L’intelligence artificielle entre accélérateur d’accès et risque de substitution
Autre enseignement fort : l’intelligence artificielle conversationnelle est déjà entrée dans les usages de santé. Selon l’enquête, 45 % des patients déclarent utiliser une IA conversationnelle pour des questions de santé. L’usage est particulièrement générationnel : il concerne 75 % des 18-24 ans, contre 13 % des 75 ans et plus.

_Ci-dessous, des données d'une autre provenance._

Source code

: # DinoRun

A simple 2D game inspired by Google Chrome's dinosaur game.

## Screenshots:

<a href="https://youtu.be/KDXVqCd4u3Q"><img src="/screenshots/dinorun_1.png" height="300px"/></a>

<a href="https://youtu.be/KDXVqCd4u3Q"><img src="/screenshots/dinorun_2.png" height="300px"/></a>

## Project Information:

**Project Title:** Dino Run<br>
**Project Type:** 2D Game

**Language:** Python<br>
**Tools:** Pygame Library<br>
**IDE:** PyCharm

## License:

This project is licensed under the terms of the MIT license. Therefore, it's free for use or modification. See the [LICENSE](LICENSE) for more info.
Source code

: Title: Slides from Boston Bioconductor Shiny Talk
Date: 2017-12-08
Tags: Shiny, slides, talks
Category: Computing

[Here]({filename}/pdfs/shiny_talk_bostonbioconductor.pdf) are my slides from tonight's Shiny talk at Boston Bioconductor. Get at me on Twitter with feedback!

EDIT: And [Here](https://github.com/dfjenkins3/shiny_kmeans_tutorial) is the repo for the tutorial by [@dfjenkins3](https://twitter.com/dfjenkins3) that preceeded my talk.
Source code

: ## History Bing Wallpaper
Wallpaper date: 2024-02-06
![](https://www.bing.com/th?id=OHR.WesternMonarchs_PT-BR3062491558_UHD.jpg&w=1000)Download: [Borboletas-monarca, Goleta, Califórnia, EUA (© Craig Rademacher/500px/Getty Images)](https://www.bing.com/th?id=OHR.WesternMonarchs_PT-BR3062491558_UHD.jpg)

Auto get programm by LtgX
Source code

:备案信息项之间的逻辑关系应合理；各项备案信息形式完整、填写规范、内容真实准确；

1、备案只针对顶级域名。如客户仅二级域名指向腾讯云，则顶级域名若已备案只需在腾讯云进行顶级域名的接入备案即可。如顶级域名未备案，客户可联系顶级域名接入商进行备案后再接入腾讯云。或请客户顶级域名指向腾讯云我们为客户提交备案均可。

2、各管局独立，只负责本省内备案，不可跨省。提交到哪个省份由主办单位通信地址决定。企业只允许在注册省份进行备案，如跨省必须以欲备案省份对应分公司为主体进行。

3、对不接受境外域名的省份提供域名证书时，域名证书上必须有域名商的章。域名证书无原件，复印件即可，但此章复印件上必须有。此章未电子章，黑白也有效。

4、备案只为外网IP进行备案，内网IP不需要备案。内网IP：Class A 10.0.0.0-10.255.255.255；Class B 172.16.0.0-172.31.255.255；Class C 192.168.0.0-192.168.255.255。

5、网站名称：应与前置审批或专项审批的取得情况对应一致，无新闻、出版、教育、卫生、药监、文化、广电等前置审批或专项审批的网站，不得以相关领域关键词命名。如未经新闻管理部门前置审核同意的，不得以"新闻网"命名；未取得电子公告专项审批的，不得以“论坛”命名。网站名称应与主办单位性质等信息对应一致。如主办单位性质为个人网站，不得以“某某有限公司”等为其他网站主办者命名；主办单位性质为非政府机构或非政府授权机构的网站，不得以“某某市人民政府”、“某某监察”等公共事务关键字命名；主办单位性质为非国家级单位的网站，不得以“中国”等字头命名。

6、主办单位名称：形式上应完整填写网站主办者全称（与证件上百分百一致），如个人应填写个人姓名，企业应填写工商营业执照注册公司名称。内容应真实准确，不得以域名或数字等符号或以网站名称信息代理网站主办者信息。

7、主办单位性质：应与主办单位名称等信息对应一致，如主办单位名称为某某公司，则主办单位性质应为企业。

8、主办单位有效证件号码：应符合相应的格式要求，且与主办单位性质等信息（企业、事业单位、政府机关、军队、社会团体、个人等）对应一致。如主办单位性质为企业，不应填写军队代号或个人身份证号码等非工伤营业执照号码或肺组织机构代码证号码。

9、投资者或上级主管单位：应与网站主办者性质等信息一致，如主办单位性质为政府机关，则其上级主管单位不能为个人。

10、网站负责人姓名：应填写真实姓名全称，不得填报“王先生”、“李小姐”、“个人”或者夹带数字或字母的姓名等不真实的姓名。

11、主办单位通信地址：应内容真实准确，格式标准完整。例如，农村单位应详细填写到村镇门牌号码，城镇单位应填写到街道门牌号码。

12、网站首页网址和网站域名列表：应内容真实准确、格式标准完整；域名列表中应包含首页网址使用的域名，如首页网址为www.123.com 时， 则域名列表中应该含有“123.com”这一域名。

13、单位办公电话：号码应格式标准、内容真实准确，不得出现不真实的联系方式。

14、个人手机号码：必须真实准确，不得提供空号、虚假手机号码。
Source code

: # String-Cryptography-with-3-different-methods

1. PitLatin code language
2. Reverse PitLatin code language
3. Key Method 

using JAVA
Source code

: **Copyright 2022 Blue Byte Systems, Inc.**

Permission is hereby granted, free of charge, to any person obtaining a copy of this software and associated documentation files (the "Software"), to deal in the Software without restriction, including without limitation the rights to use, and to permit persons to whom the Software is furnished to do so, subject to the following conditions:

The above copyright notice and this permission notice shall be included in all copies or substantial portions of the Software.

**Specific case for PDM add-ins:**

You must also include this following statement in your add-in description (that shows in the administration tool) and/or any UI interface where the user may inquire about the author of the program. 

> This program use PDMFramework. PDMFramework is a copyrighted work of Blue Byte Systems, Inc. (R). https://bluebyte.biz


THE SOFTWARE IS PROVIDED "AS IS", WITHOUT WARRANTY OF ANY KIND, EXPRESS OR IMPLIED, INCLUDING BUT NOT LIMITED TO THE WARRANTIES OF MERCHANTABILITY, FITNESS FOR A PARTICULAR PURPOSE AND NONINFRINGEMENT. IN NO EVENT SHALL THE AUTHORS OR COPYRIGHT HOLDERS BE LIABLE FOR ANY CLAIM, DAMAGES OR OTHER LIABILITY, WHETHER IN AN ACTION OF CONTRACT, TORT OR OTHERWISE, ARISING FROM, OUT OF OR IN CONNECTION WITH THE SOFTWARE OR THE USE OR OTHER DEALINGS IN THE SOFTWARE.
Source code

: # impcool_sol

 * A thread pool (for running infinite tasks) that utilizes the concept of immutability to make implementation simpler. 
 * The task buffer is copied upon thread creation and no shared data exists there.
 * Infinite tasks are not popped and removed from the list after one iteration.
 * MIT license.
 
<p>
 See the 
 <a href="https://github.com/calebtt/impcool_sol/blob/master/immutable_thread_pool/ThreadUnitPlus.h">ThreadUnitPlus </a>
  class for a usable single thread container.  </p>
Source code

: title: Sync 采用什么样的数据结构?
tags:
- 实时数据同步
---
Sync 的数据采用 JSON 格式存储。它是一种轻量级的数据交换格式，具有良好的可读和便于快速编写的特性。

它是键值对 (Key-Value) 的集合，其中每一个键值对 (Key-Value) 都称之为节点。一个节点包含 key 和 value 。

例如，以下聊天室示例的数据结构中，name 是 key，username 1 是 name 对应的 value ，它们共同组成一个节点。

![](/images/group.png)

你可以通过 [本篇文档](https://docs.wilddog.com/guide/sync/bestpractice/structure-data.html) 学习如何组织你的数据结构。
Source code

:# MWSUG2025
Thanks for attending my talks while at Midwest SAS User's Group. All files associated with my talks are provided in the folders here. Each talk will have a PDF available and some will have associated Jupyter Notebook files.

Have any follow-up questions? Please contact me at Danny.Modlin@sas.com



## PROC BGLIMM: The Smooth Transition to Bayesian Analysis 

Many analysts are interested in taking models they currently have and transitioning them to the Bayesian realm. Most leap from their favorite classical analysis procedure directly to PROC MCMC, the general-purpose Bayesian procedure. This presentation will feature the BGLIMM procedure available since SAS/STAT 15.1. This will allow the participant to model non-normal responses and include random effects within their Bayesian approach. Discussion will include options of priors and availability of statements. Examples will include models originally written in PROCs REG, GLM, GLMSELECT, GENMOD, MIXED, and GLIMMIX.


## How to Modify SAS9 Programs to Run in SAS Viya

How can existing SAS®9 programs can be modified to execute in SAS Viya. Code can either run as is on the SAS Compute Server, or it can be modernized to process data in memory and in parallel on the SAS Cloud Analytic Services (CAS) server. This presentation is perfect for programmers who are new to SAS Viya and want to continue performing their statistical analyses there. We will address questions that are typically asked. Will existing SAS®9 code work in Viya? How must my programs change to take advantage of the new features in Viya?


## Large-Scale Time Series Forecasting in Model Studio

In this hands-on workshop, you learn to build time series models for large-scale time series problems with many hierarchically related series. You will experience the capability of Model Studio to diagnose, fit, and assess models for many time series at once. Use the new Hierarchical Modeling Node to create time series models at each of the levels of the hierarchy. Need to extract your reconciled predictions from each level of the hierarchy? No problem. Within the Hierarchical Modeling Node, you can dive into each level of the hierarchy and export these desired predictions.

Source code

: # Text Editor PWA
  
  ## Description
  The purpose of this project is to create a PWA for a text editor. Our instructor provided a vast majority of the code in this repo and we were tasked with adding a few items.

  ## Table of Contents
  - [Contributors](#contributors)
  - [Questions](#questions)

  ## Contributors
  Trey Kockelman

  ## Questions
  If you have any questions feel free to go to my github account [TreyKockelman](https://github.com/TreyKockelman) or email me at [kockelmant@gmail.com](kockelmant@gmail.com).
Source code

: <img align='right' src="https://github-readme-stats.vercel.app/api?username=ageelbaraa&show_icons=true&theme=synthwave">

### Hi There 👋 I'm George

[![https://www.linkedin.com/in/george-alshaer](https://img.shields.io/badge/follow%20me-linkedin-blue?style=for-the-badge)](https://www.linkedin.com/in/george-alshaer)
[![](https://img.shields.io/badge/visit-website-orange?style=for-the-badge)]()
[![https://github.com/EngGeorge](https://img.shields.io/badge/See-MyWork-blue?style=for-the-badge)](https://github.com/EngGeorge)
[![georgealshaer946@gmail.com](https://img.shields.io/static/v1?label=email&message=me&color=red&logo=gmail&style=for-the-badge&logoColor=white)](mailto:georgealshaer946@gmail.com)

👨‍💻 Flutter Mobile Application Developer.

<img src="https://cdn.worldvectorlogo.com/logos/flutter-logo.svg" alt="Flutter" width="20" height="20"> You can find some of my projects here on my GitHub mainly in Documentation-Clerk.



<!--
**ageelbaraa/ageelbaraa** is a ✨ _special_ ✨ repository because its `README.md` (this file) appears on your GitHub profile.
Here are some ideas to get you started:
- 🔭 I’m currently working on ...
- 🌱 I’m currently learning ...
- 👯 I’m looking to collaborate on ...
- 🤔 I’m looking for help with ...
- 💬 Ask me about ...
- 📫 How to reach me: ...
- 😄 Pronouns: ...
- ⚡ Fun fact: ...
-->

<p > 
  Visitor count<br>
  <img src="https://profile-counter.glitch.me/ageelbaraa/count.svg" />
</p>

Ses effets sur les parcours sont ambivalents. Une partie des utilisateurs consulte plus rapidement après y avoir eu recours, mais d’autres renoncent à consulter. L’étude décrit ainsi un double mouvement : l’IA peut accélérer l’accès aux soins pour certains patients, mais aussi se substituer à une consultation pour d’autres.
Les étudiants apparaissent comme un profil particulièrement exposé. Ils cumulent un fort taux de renoncement, une sensibilité au coût, un usage élevé de l’IA et un risque de renoncement après utilisation. Ce point appelle une vigilance spécifique : dans les politiques de santé étudiante, l’IA ne peut être pensée comme un simple outil d’information. Elle doit être articulée à des parcours de soins sécurisés, compréhensibles et accessibles.
Une actualité politique autant que sanitaire
À un an de l’élection présidentielle, la publication de cette étude donne une portée politique au sujet de l’accès aux soins. La Fondation Jean-Jaurès souligne que la santé figure parmi les préoccupations majeures des Français et que la question centrale n’est pas seulement celle de la qualité du système, mais de sa capacité à permettre aux patients d’accéder aux soignants au bon moment.
Pour les dirigeants de l’écosystème santé, l’étude apporte une grille de lecture utile. Elle montre que les réponses devront être plurielles : formation, attractivité, organisation territoriale, délégation de tâches, coopération interprofessionnelle, outils numériques, téléexpertise, lisibilité de l’offre et évaluation rigoureuse des nouveaux usages, notamment de l’IA.
Elle rappelle aussi que l’accès aux soins est un sujet de confiance. Lorsque les patients ne trouvent pas de rendez-vous, lorsqu’ils renoncent, lorsqu’ils vont aux urgences faute d’alternative ou lorsqu’ils s’en remettent à une IA sans accompagnement, c’est tout le contrat de confiance avec le système de santé qui se fragilise.
La leçon principale des Cartes de France 2026 tient peut-être là : l’accès aux soins ne se décrète pas uniquement par la présence de professionnels. Il se construit par l’organisation du temps médical, la coordination des acteurs, la visibilité de l’offre et la capacité à entendre le vécu des patients. Dans une France où les besoins progressent plus vite que les ressources disponibles, l’enjeu n’est plus seulement de soigner mieux. Il est de rendre le soin effectivement accessible, au bon endroit, au bon moment, pour tous ceux qui en ont besoin.